Fish Where the Stream is Full: 13 Thoughts on Investing
Things I think I think right now
Trying a different format for this post. Here are 13 recent thoughts I’ve had about investing.
Moat depth is more important than moat width. Investors tend to be enamored with wide moats, but a defensible narrow moat is more valuable than a wide moat that’s only an inch deep.
Many SaaS companies treated their customers like a captive audience and raised prices faster than they were adding customer value. In other words, they mortgaged their moats and made them less defensible.
The mark of a seasoned investor is to hear a contrary opinion from a respected investor and take it seriously enough to reconsider, but not so seriously that you outsource your judgment.
Trying to intentionally underperform the market is just as difficult as intentionally outperforming it, but if you’re going to try, concentrating in a handful of expensive quality stocks with low-single-digit growth rates is a good place to start. (See quality traps)
You always want to be an investor and not simply a collector of businesses.

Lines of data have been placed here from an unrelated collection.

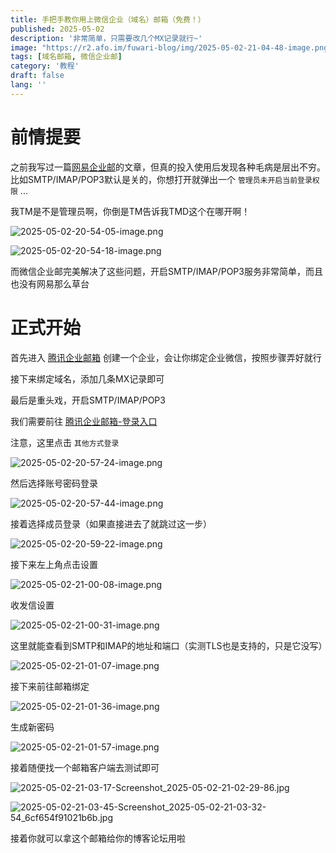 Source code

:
 ```yaml
---
title: 手把手教你用上微信企业（域名）邮箱（免费！）
published: 2025-05-02
description: '非常简单，只需要改几个MX记录就行~'
image: "https://r2.afo.im/fuwari-blog/img/2025-05-02-21-04-48-image.png"
tags: [域名邮箱, 微信企业邮]
category: '教程'
draft: false 
lang: ''
---
```


# 前情提要

之前我写过一篇[网易企业邮](/posts/163-free-domain-email/)的文章，但真的投入使用后发现各种毛病是层出不穷。比如SMTP/IMAP/POP3默认是关的，你想打开就弹出一个 `管理员未开启当前登录权限` ...

我TM是不是管理员啊，你倒是TM告诉我TMD这个在哪开啊！

![2025-05-02-20-54-05-image.png](https://r2.afo.im/fuwari-blog/img/2025-05-02-20-54-05-image.png)

![2025-05-02-20-54-18-image.png](https://r2.afo.im/fuwari-blog/img/2025-05-02-20-54-18-image.png)

而微信企业邮完美解决了这些问题，开启SMTP/IMAP/POP3服务非常简单，而且也没有网易那么草台

# 正式开始

首先进入 [腾讯企业邮箱](https://work.weixin.qq.com/mail/) 创建一个企业，会让你绑定企业微信，按照步骤弄好就行

接下来绑定域名，添加几条MX记录即可

最后是重头戏，开启SMTP/IMAP/POP3

我们需要前往 [腾讯企业邮箱-登录入口](https://exmail.qq.com/login)

注意，这里点击 `其他方式登录`

![2025-05-02-20-57-24-image.png](https://r2.afo.im/fuwari-blog/img/2025-05-02-20-57-24-image.png)

然后选择账号密码登录

![2025-05-02-20-57-44-image.png](https://r2.afo.im/fuwari-blog/img/2025-05-02-20-57-44-image.png)

接着选择成员登录（如果直接进去了就跳过这一步）

![2025-05-02-20-59-22-image.png](https://r2.afo.im/fuwari-blog/img/2025-05-02-20-59-22-image.png)

接下来左上角点击设置

![2025-05-02-21-00-08-image.png](https://r2.afo.im/fuwari-blog/img/2025-05-02-21-00-08-image.png)

收发信设置

![2025-05-02-21-00-31-image.png](https://r2.afo.im/fuwari-blog/img/2025-05-02-21-00-31-image.png)

这里就能查看到SMTP和IMAP的地址和端口（实测TLS也是支持的，只是它没写）

![2025-05-02-21-01-07-image.png](https://r2.afo.im/fuwari-blog/img/2025-05-02-21-01-07-image.png)

接下来前往邮箱绑定

![2025-05-02-21-01-36-image.png](https://r2.afo.im/fuwari-blog/img/2025-05-02-21-01-36-image.png)

生成新密码

![2025-05-02-21-01-57-image.png](https://r2.afo.im/fuwari-blog/img/2025-05-02-21-01-57-image.png)

接着随便找一个邮箱客户端去测试即可

![2025-05-02-21-03-17-Screenshot_2025-05-02-21-02-29-86.jpg](https://r2.afo.im/fuwari-blog/img/2025-05-02-21-03-17-Screenshot_2025-05-02-21-02-29-86.jpg)

![2025-05-02-21-03-45-Screenshot_2025-05-02-21-03-32-54_6cf654f91021b6b.jpg](https://r2.afo.im/fuwari-blog/img/2025-05-02-21-03-45-Screenshot_2025-05-02-21-03-32-54_6cf654f91021b6b.jpg)

接着你就可以拿这个邮箱给你的博客论坛用啦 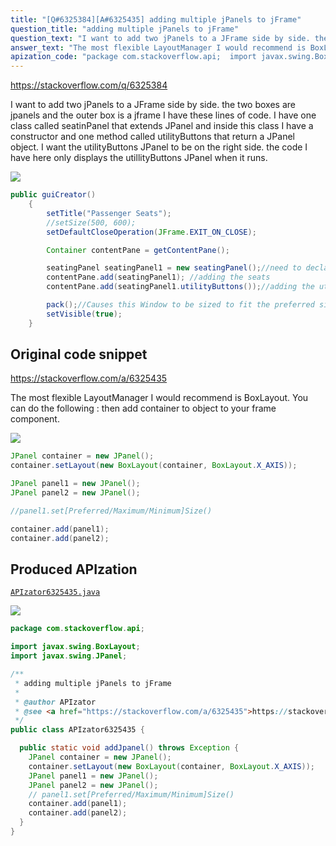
 ```yaml
---
title: "[Q#6325384][A#6325435] adding multiple jPanels to jFrame"
question_title: "adding multiple jPanels to jFrame"
question_text: "I want to add two jPanels to a JFrame side by side. the two boxes are jpanels and the outer box is a jframe I have these lines of code. I have one class called seatinPanel that extends JPanel and inside this class I have a constructor and one method called utilityButtons that return a JPanel object. I want the utilityButtons JPanel to be on the right side. the code I have here only displays the utillityButtons JPanel when it runs."
answer_text: "The most flexible LayoutManager I would recommend is BoxLayout. You can do the following : then add container to object to your frame component."
apization_code: "package com.stackoverflow.api;  import javax.swing.BoxLayout; import javax.swing.JPanel;  /**  * adding multiple jPanels to jFrame  *  * @author APIzator  * @see <a href=\"https://stackoverflow.com/a/6325435\">https://stackoverflow.com/a/6325435</a>  */ public class APIzator6325435 {    public static void addJpanel() throws Exception {     JPanel container = new JPanel();     container.setLayout(new BoxLayout(container, BoxLayout.X_AXIS));     JPanel panel1 = new JPanel();     JPanel panel2 = new JPanel();     // panel1.set[Preferred/Maximum/Minimum]Size()     container.add(panel1);     container.add(panel2);   } }"
---
```


https://stackoverflow.com/q/6325384

I want to add two jPanels to a JFrame side by side. the two boxes are jpanels and the outer box is a jframe
I have these lines of code. I have one class called seatinPanel that extends JPanel and inside this class I have a constructor and one method called utilityButtons that return a JPanel object. I want the utilityButtons JPanel to be on the right side. the code I have here only displays the utillityButtons JPanel when it runs.


<div class="code-logo"><img src="/stackoverflow.png" /></div>

```java
public guiCreator()
    {
        setTitle("Passenger Seats");
        //setSize(500, 600);
        setDefaultCloseOperation(JFrame.EXIT_ON_CLOSE);

        Container contentPane = getContentPane();

        seatingPanel seatingPanel1 = new seatingPanel();//need to declare it here separately so we can add the utilityButtons
        contentPane.add(seatingPanel1); //adding the seats
        contentPane.add(seatingPanel1.utilityButtons());//adding the utility buttons

        pack();//Causes this Window to be sized to fit the preferred size and layouts of its subcomponents
        setVisible(true);  
    }
```


## Original code snippet

https://stackoverflow.com/a/6325435

The most flexible LayoutManager I would recommend is BoxLayout.
You can do the following :
then add container to object to your frame component.

<div class="code-logo"><img src="/stackoverflow.png" /></div>

```java
JPanel container = new JPanel();
container.setLayout(new BoxLayout(container, BoxLayout.X_AXIS));

JPanel panel1 = new JPanel();
JPanel panel2 = new JPanel();

//panel1.set[Preferred/Maximum/Minimum]Size()

container.add(panel1);
container.add(panel2);
```

## Produced APIzation

[`APIzator6325435.java`](https://github.com/pasqualesalza/apization-temp-data/raw/master/search/APIzator6325435.java)

<div class="code-logo"><img src="/apizator.png" /></div>

```java
package com.stackoverflow.api;

import javax.swing.BoxLayout;
import javax.swing.JPanel;

/**
 * adding multiple jPanels to jFrame
 *
 * @author APIzator
 * @see <a href="https://stackoverflow.com/a/6325435">https://stackoverflow.com/a/6325435</a>
 */
public class APIzator6325435 {

  public static void addJpanel() throws Exception {
    JPanel container = new JPanel();
    container.setLayout(new BoxLayout(container, BoxLayout.X_AXIS));
    JPanel panel1 = new JPanel();
    JPanel panel2 = new JPanel();
    // panel1.set[Preferred/Maximum/Minimum]Size()
    container.add(panel1);
    container.add(panel2);
  }
}

``` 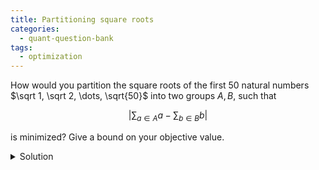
 ```yaml
---
title: Partitioning square roots
categories:
  - quant-question-bank
tags:
  - optimization
---
```


How would you partition the square roots of the first 50 natural numbers
$\sqrt 1, \sqrt 2, \dots, \sqrt{50}$ into two groups $A, B$, such that

$$\left|\sum_{a \in A} a - \sum_{b \in B} b \right|$$ 

is minimized? Give a bound on your objective value.

<details markdown="block">
  <summary>Solution</summary>
   

This is an intentionally very open-ended problem, here is just one
potential solution.

One answer is to look at this as differences of adjacent square roots.
That is look at them as $\sqrt 2 - \sqrt 1, \sqrt 4 - \sqrt 3$, and so
on. Then the problem becomes deciding to add or subtract each of these
differences to our running sum. One might think simply switching between
adding and subtracting based on crossing 0 would be a reasonable
approach. How would you bound this though? Well if we cross 0 at step
$i$, then we are at most $\sqrt{i+1} - \sqrt{i}$ away from 0. By
difference of squares identity, we see that
$\sqrt{i+1} - \sqrt{i} = \frac{1}{\sqrt{i+1} + \sqrt{i}} = O(i^{-1/2})$
Adjacent differences are of the same order, so we will cross 0. 
Once we cross 0 once, we will always stay within $O(1/\sqrt{i})$ of 0.
Thus our bound is $O(1/\sqrt{50})$.
</details> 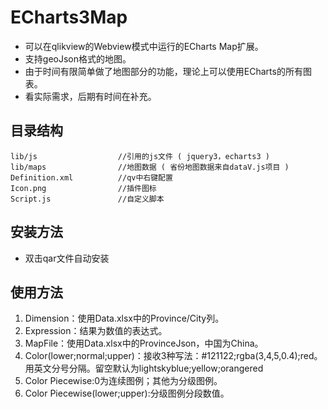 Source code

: # ECharts3Map
- 可以在qlikview的Webview模式中运行的ECharts Map扩展。
- 支持geoJson格式的地图。
- 由于时间有限简单做了地图部分的功能，理论上可以使用ECharts的所有图表。
- 看实际需求，后期有时间在补充。
## 目录结构
```
lib/js                  //引用的js文件 ( jquery3，echarts3 )
lib/maps                //地图数据 ( 省份地图数据来自dataV.js项目 )
Definition.xml          //qv中右键配置
Icon.png                //插件图标
Script.js               //自定义脚本
```
## 安装方法
- 双击qar文件自动安装

## 使用方法
1. Dimension：使用Data.xlsx中的Province/City列。
2. Expression：结果为数值的表达式。
3. MapFile：使用Data.xlsx中的ProvinceJson，中国为China。
4. Color(lower;normal;upper)：接收3种写法：#121122;rgba(3,4,5,0.4);red。用英文分号分隔。留空默认为lightskyblue;yellow;orangered
5. Color Piecewise:0为连续图例；其他为分级图例。
6. Color Piecewise(lower;upper):分级图例分段数值。
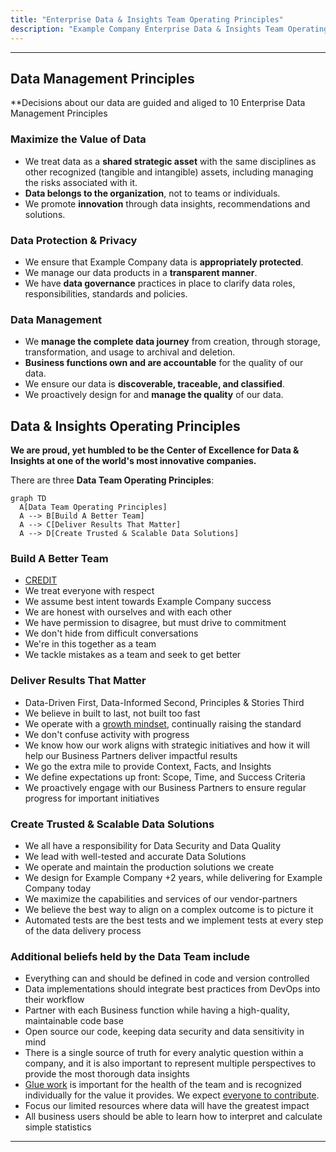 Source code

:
 ```yaml
---
title: "Enterprise Data & Insights Team Operating Principles"
description: "Example Company Enterprise Data & Insights Team Operating Principles Handbook"
---
```


---

## Data Management Principles

**Decisions about our data are guided and aliged to 10 Enterprise Data Management Principles

### Maximize the Value of Data

- We treat data as a **shared strategic asset** with the same disciplines as other recognized (tangible and intangible) assets, including managing the risks associated with it.
- **Data belongs to the organization**, not to teams or individuals.
- We promote **innovation** through data insights, recommendations and solutions.

### Data Protection & Privacy

- We ensure that Example Company data is **appropriately protected**.
- We manage our data products in a **transparent manner**.
- We have **data governance** practices in place to clarify data roles, responsibilities, standards and policies.

### Data Management

- We **manage the complete data journey** from creation, through storage, transformation, and usage to archival and deletion.
- **Business functions own and are accountable** for the quality of our data.
- We ensure our data is **discoverable, traceable, and classified**.
- We proactively design for and **manage the quality** of our data.

## Data & Insights Operating Principles

**We are proud, yet humbled to be the Center of Excellence for Data & Insights at one of the world's most innovative companies.**

There are three **Data Team Operating Principles**:

```mermaid
graph TD
  A[Data Team Operating Principles]
  A --> B[Build A Better Team]
  A --> C[Deliver Results That Matter]
  A --> D[Create Trusted & Scalable Data Solutions]
```

### Build A Better Team

- [CREDIT](/handbook/values/#credit)
- We treat everyone with respect
- We assume best intent towards Example Company success
- We are honest with ourselves and with each other
- We have permission to disagree, but must drive to commitment
- We don't hide from difficult conversations
- We're in this together as a team
- We tackle mistakes as a team and seek to get better

### Deliver Results That Matter

- Data-Driven First, Data-Informed Second, Principles & Stories Third
- We believe in built to last, not built too fast
- We operate with a [growth mindset](https://hbr.org/2016/01/what-having-a-growth-mindset-actually-means), continually raising the standard
- We don't confuse activity with progress
- We know how our work aligns with strategic initiatives and how it will help our Business Partners deliver impactful results
- We go the extra mile to provide Context, Facts, and Insights
- We define expectations up front: Scope, Time, and Success Criteria
- We proactively engage with our Business Partners to ensure regular progress for important initiatives

### Create Trusted & Scalable Data Solutions

- We all have a responsibility for Data Security and Data Quality
- We lead with well-tested and accurate Data Solutions
- We operate and maintain the production solutions we create
- We design for Example Company +2 years, while delivering for Example Company today
- We maximize the capabilities and services of our vendor-partners
- We believe the best way to align on a complex outcome is to picture it
- Automated tests are the best tests and we implement tests at every step of the data delivery process

### Additional beliefs held by the Data Team include

- Everything can and should be defined in code and version controlled
- Data implementations should integrate best practices from DevOps into their workflow
- Partner with each Business function while having a high-quality, maintainable code base
- Open source our code, keeping data security and data sensitivity in mind
- There is a single source of truth for every analytic question within a company, and it is also important to represent multiple perspectives to provide the most thorough data insights
- [Glue work](https://www.locallyoptimistic.com/post/glue-work/) is important for the health of the team and is recognized individually for the value it provides. We expect [everyone to contribute](/handbook/values/#mission).
- Focus our limited resources where data will have the greatest impact
- All business users should be able to learn how to interpret and calculate simple statistics

---
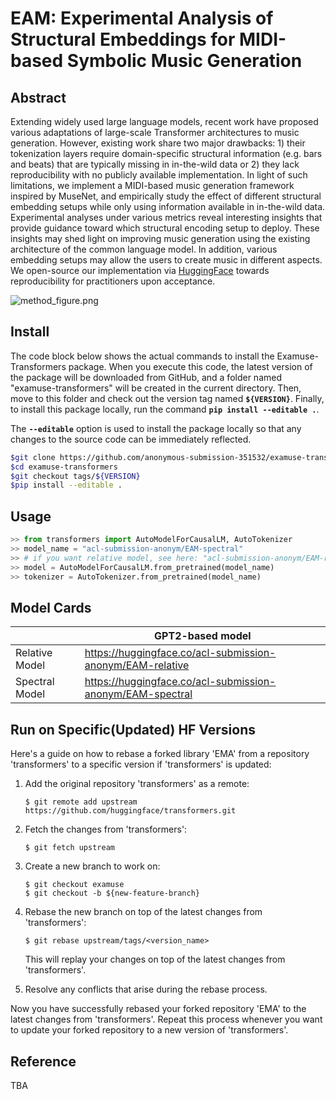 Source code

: # EAM: Experimental Analysis of Structural Embeddings for MIDI-based Symbolic Music Generation

## Abstract

Extending widely used large language models, recent work have proposed various adaptations of large-scale Transformer architectures to music generation. However, existing work share two major drawbacks: 1) their tokenization layers require domain-specific structural information (e.g. bars and beats) that are typically missing in in-the-wild data or 2) they lack reproducibility with no publicly available implementation. In light of such limitations, we implement a MIDI-based music generation framework inspired by MuseNet, and empirically study the effect of different structural embedding setups while only using information available in in-the-wild data. Experimental analyses under various metrics reveal interesting insights that provide guidance toward which structural encoding setup to deploy. These insights may shed light on improving music generation using the existing architecture of the common language model. In addition, various embedding setups may allow the users to create music in different aspects. We open-source our implementation via [HuggingFace](https://github.com/anonymous) towards reproducibility for practitioners upon acceptance.

![method_figure.png](https://huggingface.co/acl-submission-anonym/EAM-relative/resolve/main/method_figure.png)

## Install

The code block below shows the actual commands to install the Examuse-Transformers package. When you execute this code, the latest version of the package will be downloaded from GitHub, and a folder named "examuse-transformers" will be created in the current directory. Then, move to this folder and check out the version tag named **`${VERSION}`**. Finally, to install this package locally, run the command **`pip install --editable .`**.

The **`--editable`** option is used to install the package locally so that any changes to the source code can be immediately reflected.

```bash
$git clone https://github.com/anonymous-submission-351532/examuse-transformers.git
$cd examuse-transformers
$git checkout tags/${VERSION}
$pip install --editable .
```

## Usage

```python
>> from transformers import AutoModelForCausalLM, AutoTokenizer
>> model_name = "acl-submission-anonym/EAM-spectral"
>> # if you want relative model, see here: "acl-submission-anonym/EAM-relative"
>> model = AutoModelForCausalLM.from_pretrained(model_name) 
>> tokenizer = AutoTokenizer.from_pretrained(model_name)
```

## Model Cards

|  | GPT2-based model |
| --- | --- |
| Relative Model | https://huggingface.co/acl-submission-anonym/EAM-relative |
| Spectral Model | https://huggingface.co/acl-submission-anonym/EAM-spectral |

## Run on Specific(Updated) HF Versions

Here's a guide on how to rebase a forked library 'EMA' from a repository 'transformers' to a specific version if 'transformers' is updated:

1. Add the original repository 'transformers' as a remote:
    
    ```
    $ git remote add upstream https://github.com/huggingface/transformers.git
    ```
    
2. Fetch the changes from 'transformers':
    
    ```
    $ git fetch upstream
    ```
    
3. Create a new branch to work on:
    
    ```
    $ git checkout examuse
    $ git checkout -b ${new-feature-branch}
    ```
    
4. Rebase the new branch on top of the latest changes from 'transformers':
    
    ```
    $ git rebase upstream/tags/<version_name>
    ```
    
    This will replay your changes on top of the latest changes from 'transformers'.
    
5. Resolve any conflicts that arise during the rebase process.

Now you have successfully rebased your forked repository 'EMA' to the latest changes from 'transformers'. Repeat this process whenever you want to update your forked repository to a new version of 'transformers'.

## Reference

TBA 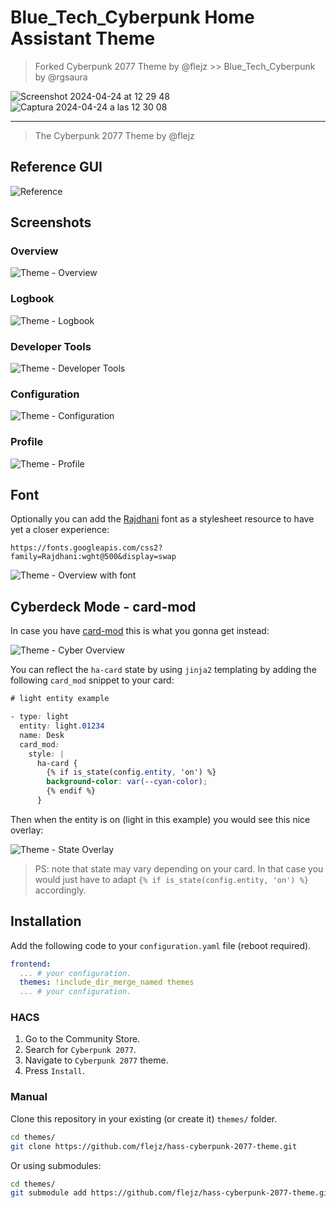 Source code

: # Blue_Tech_Cyberpunk Home Assistant Theme
> Forked Cyberpunk 2077 Theme by @flejz >> Blue_Tech_Cyberpunk by @rgsaura

![Screenshot 2024-04-24 at 12 29 48](https://github.com/rgsaura/Blue_Tech_Cyberpunk/assets/16281075/4068cf93-4572-4794-8281-d4506556e463)
![Captura 2024-04-24 a las 12 30 08](https://github.com/rgsaura/Blue_Tech_Cyberpunk/assets/16281075/a875873b-66c6-4bd9-adeb-b10c51ec2ece)


---

> The Cyberpunk 2077 Theme by @flejz

## Reference GUI

![Reference](https://raw.githubusercontent.com/flejz/hass-cyberpunk-2077-theme/master/docs/reference.png)

## Screenshots

### Overview

![Theme - Overview](https://raw.githubusercontent.com/flejz/hass-cyberpunk-2077-theme/master/docs/theme-overview.png)

### Logbook

![Theme - Logbook](https://raw.githubusercontent.com/flejz/hass-cyberpunk-2077-theme/master/docs/theme-logbook.png)

### Developer Tools

![Theme - Developer Tools](https://raw.githubusercontent.com/flejz/hass-cyberpunk-2077-theme/master/docs/theme-developer-tools.png)

### Configuration

![Theme - Configuration](https://raw.githubusercontent.com/flejz/hass-cyberpunk-2077-theme/master/docs/theme-configuration.png)

### Profile

![Theme - Profile](https://raw.githubusercontent.com/flejz/hass-cyberpunk-2077-theme/master/docs/theme-profile.png)

## Font

Optionally you can add the [Rajdhani](https://fonts.google.com/specimen/Rajdhani) font as a stylesheet resource to have yet a closer experience:

`https://fonts.googleapis.com/css2?family=Rajdhani:wght@500&display=swap`

![Theme - Overview with font](https://raw.githubusercontent.com/flejz/hass-cyberpunk-2077-theme/master/docs/theme-overview-with-font.png)

## Cyberdeck Mode - card-mod

In case you have [card-mod](https://github.com/thomasloven/lovelace-card-mod) this is what you gonna get instead:

![Theme - Cyber Overview](https://raw.githubusercontent.com/flejz/hass-cyberpunk-2077-theme/master/docs/theme-overview-card-mod.png)


You can reflect the `ha-card` state by using `jinja2` templating  by adding the following `card_mod` snippet to your card:

```css
# light entity example

- type: light
  entity: light.01234
  name: Desk
  card_mod:
    style: |
      ha-card {
        {% if is_state(config.entity, 'on') %}
        background-color: var(--cyan-color);
        {% endif %}
      }
```

Then when the entity is on (light in this example) you would see this nice overlay:

![Theme - State Overlay](https://raw.githubusercontent.com/flejz/hass-cyberpunk-2077-theme/master/docs/theme-state-overlay.png)

> PS: note that state may vary depending on your card. In that case you would just have to adapt `{% if is_state(config.entity, 'on') %}` accordingly.

## Installation

Add the following code to your `configuration.yaml` file (reboot required).

```yaml
frontend:
  ... # your configuration.
  themes: !include_dir_merge_named themes
  ... # your configuration.
```

### HACS

1. Go to the Community Store.
2. Search for `Cyberpunk 2077`.
3. Navigate to `Cyberpunk 2077` theme.
4. Press `Install`.

### Manual

Clone this repository in your existing (or create it) `themes/` folder.

```bash
cd themes/
git clone https://github.com/flejz/hass-cyberpunk-2077-theme.git
```

Or using submodules:

```bash
cd themes/
git submodule add https://github.com/flejz/hass-cyberpunk-2077-theme.git
```
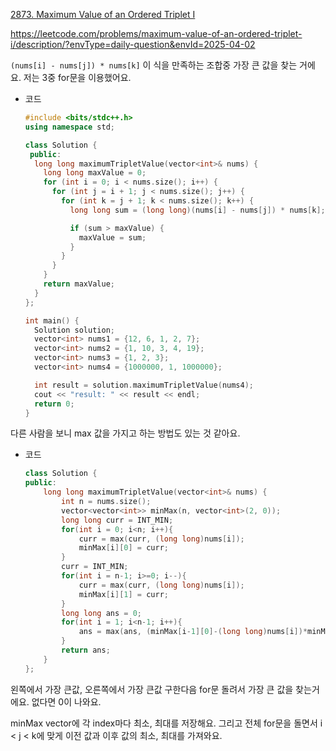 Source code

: [2873. Maximum Value of an Ordered Triplet I](https://leetcode.com/problems/maximum-value-of-an-ordered-triplet-i/)

https://leetcode.com/problems/maximum-value-of-an-ordered-triplet-i/description/?envType=daily-question&envId=2025-04-02

 `(nums[i] - nums[j]) * nums[k]` 이 식을 만족하는 조합중 가장 큰 값을 찾는 거에요. 저는 3중 for문을 이용했어요.

- 코드
    
    ```cpp
    #include <bits/stdc++.h>
    using namespace std;
    
    class Solution {
     public:
      long long maximumTripletValue(vector<int>& nums) {
        long long maxValue = 0;
        for (int i = 0; i < nums.size(); i++) {
          for (int j = i + 1; j < nums.size(); j++) {
            for (int k = j + 1; k < nums.size(); k++) {
              long long sum = (long long)(nums[i] - nums[j]) * nums[k];
    
              if (sum > maxValue) {
                maxValue = sum;
              }
            }
          }
        }
        return maxValue;
      }
    };
    
    int main() {
      Solution solution;
      vector<int> nums1 = {12, 6, 1, 2, 7};
      vector<int> nums2 = {1, 10, 3, 4, 19};
      vector<int> nums3 = {1, 2, 3};
      vector<int> nums4 = {1000000, 1, 1000000};
    
      int result = solution.maximumTripletValue(nums4);
      cout << "result: " << result << endl;
      return 0;
    }
    
    ```
    

다른 사람을 보니 max 값을 가지고 하는 방법도 있는 것 같아요.

- 코드
    
    ```cpp
    class Solution {
    public:
        long long maximumTripletValue(vector<int>& nums) {
            int n = nums.size();
            vector<vector<int>> minMax(n, vector<int>(2, 0));
            long long curr = INT_MIN;
            for(int i = 0; i<n; i++){
                curr = max(curr, (long long)nums[i]);
                minMax[i][0] = curr;
            }
            curr = INT_MIN;
            for(int i = n-1; i>=0; i--){
                curr = max(curr, (long long)nums[i]);
                minMax[i][1] = curr;
            }
            long long ans = 0;
            for(int i = 1; i<n-1; i++){
                ans = max(ans, (minMax[i-1][0]-(long long)nums[i])*minMax[i+1][1]);
            }
            return ans;
        }
    };
    ```
    

왼쪽에서 가장 큰값, 오른쪽에서 가장 큰값 구한다음 for문 돌려서 가장 큰 값을 찾는거에요. 없다면 0이 나와요. 

minMax vector에 각 index마다 최소, 최대를 저장해요. 그리고 전체 for문을 돌면서 i < j < k에 맞게 이전 값과 이후 값의 최소, 최대를 가져와요.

Great companies do not always make great investments.
Win Murray, director of research at Diamond Hill, recently told my students at the University of Dayton that the more restrictions you put on your investment approach (e.g., only buying “U.S. quality value”), the harder you’ll find it to outperform. Our goal is to find mispriced securities - we should go wherever value opportunities exist.
While some types of restrictions diminish opportunities for outperformance, I have found, on a valuation-neutral basis, that the surface area for good luck improves dramatically when you own great businesses than owning mediocre ones.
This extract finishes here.